Pernikahan atau perkawinan merupakan fenomena sosial yang ada dan tumbuh subur di dalam kehidupan umat manusia. Pernikahan atau perkawinan menjadi suatu adat atau kebiasaan masyarakat yang berkaitan erat dengan sistem nilai dan norma serta pola budaya suatu masyarakat itu sendiri. Indonesia yang merupakan negara multikulturalisme tentunya tidak terlepas dengan terjadinya keragaman bentuk adat atau budaya dalam sistem perkawinan di lingkungan masyarakatnya. Secara antropologis, pernikahan atau perkawinan merupakan hubungan ataupun ikatan lahir batin antara laki-laki dan perempuan sebagai suami isteri yang disahkan berdasarkan ketentuan adat atau peraturan yang berlaku dalam masyarakat setempat (Nurmansyah et al, 2019). Sementara itu, menurut Undang-Undang Nomor 1 Tahun 1974 tentang Perkawinan, Perkawinan ialah ikatan lahir bathin antara seorang pria dengan seorang wanita sebagai suami isteri dengan tujuan membentuk keluarga (rumah tangga) yang bahagia dan kekal berdasarkan Ketuhanan Yang Mahaesa.

Lebih luas lagi, pernikahan memiliki pemaknaan yang beragam dari tiap-tiap kelompok masyarakat kebudayaan.

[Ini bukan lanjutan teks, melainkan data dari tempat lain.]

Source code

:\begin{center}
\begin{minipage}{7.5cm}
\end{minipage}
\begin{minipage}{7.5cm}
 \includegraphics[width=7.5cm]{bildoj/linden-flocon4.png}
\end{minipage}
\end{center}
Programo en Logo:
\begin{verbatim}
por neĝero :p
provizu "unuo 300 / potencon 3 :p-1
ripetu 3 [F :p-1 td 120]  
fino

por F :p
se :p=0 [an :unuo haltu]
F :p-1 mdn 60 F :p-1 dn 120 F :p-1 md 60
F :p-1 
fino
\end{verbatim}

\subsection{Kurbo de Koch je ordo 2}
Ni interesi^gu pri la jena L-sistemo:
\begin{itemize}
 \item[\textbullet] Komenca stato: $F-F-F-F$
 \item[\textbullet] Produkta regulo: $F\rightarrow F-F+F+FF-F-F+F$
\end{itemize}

Pemaknaan tentang definitif maupun nilai dari pernikahan itu sendiri yang memberikan konsensus pada kelompok masyarakat terkait dengan kesakralan pernikahan itu sendiri. Motif adanya pernikahan atau perkawinan di masyarakat juga turut beragam. Tidak hanya berkaitan dengan motif berhubungan seksual saja, namun lebih luas lagi terdapat motif sosial budaya masyarakat yang turut melatarbelakangi terjadinya pernikahan atau perkawinan. Faktor sosial budaya ini lah yang turut memberikan permasalahan dalam ranah pernikahan atau perkawinan.

Terdapat penyimpangan-penyimpangan atau permasalahan dalam pernikahan atau perkawinan. Salah satu dari permasalahan pernikahan yang marak terjadi di Indonesia adalah pernikahan dini dan pernikahan siri. Pernikahan dini dilakukan oleh seorang laki-laki dan perempuan yang masih berusia belia atau berada di bawah batas ketentuan usia menurut peraturan yang berlaku di masyarakat setempat. Menurut Undang-Undang Nomor 16 Tahun 2019 tentang Perubahan atas Undang-Undang Nomor 1 Tahun 1974 tentang Perkawinan, menyebutkan bahwa batas usia minimal pernikahan laki-laki adalah 19 tahun, dan perempuan diubah dari 16 tahun menjadi 19 tahun. Artinya pernikahan dini terjadi pada laki-laki dan perempuan yang berada di bawah usia 19 tahun.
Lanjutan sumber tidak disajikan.